Podcasting and embodiment

Mainstream discourse about podcasting rarely discusses the affordances of the body. It rarely makes explicit the minimum requirements for participating, at the level of embodiment, or the bodily differences among users and producers that threaten to exclude some people from profitably using web audio and video.

Instead, mainstream discourse about podcasting tends to assume a certain ideal body type — a hearing, seeing, speaking, flexible, mouse-moving (as opposed to keyboard-using) user. Because the minimum requirements for participating are assumed, those who write about podcasting are generally not aware of the need or importance of accommodating technology to users with disabilities.

What if our understanding of web audio and video was grounded on a deep awareness of the body and bodily difference? What if our mainstream discourses did not automatically assume that podcasting, in the absence of transcripts or other accommodations, was accessible to all users? What if we were committed to teasing apart the differences between accessibility and availability, instead of assuming that accessibility was equivalent to making it easy for an ideal user to download files?

In Disability and the Teaching of Writing (2008), Cynthia Lewiecki-Wilson and Brenda Jo Brueggemann ask us to reflect on the body and bodily difference in the context of writing instruction:

How can we better understand learning and writing as embodied practices, foregrounding bodily difference instead of demanding bodily perfection? (3)

Applied to web audio and video, this question urges us to consider the extent to which our understanding of podcasting (as reflected in discourse) is grounded on bodily perfection, the ways in which the body is absent from podcasting discourse, and whether our conceptions of users are normative (e.g. insofar as hearing is required for conformance).

S. Zdenek

Dr. Sean Zdenek is an associate professor of technical and professional writing at the University of Delaware. He is the author of Reading Sounds: Closed-Captioned Media and Popular Culture (University of Chicago Press, 2015).


3 Responses

  1. Interesting. I wonder if you could look at podcasting and the body through the lens of ritual? I am thinking of Catherine Bell’s “Ritual Theory Ritual Practice”:

    The specific strategies of ritualization come together in the production of a ritualized social body, a body with the ability to deploy in the wider social context the schemes internalized in the ritualized environment. The ritualized social body, therefore, is one that comes to possess, to various degrees, a cultural ‘sense of ritual’… Ritual mastery implies that ritual can exist only in the specific cultural schemes and strategies for ritualization (i.e., for the production of ‘ritualized’ practices) embodied and accepted by persons of specific cultural communities. Ritual mastery also indicates something of the ‘work’ of ritualization, specifically, the production of a ritualized social agent in whose body lies the schemes by which to shift the organization or significance of many other culturally possible situations (pp. 107-108).
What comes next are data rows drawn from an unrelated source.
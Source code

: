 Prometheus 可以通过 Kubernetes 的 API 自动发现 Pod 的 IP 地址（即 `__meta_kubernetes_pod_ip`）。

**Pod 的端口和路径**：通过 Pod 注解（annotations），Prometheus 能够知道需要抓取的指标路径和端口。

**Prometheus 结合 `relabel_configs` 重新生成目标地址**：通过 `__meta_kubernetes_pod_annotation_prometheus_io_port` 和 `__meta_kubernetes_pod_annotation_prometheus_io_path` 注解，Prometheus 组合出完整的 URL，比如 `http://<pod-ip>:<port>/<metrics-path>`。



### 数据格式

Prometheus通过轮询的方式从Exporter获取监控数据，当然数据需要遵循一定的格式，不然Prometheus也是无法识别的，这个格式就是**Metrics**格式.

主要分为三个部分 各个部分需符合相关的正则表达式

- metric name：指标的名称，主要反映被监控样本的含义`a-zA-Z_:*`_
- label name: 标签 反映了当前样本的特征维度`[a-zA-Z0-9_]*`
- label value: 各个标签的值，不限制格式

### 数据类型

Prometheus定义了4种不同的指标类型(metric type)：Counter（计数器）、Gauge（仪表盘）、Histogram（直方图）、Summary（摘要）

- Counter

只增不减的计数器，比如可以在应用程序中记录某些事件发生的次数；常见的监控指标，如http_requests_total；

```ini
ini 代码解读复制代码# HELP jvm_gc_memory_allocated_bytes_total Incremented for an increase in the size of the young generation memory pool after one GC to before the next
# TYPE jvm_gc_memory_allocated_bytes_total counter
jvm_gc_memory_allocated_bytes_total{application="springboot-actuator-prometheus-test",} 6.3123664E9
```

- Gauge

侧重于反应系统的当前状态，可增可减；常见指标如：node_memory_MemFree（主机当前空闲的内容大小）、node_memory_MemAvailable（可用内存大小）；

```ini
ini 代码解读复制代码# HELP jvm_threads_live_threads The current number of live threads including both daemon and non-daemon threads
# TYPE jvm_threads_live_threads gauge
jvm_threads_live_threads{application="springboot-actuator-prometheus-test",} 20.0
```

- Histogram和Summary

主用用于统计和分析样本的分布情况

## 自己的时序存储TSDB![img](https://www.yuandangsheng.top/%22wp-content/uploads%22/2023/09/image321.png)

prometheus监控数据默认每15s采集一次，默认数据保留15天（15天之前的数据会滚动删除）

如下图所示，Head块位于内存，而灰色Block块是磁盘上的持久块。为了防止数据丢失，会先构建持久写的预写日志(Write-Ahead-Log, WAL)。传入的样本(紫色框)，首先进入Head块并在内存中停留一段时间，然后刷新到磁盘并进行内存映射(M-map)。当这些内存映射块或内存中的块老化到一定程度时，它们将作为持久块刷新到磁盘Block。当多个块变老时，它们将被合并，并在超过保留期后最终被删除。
    So what happens to people who cannot participate in ‘ritualized social practice?’ How do they participate in expected communal practices?

    Just a thought.

  2. Thanks for the suggestion, Safari Bob. I’m going to find that article and take a closer look.

    Thinking of podcasting in terms of ritual perhaps begins to explain why accessibility is off the radar in mainstream discourse. Thinking of podcasting in terms of ritual may also explain why some are resistant to modifying our current practices/rituals to accommodate a larger population of potential users.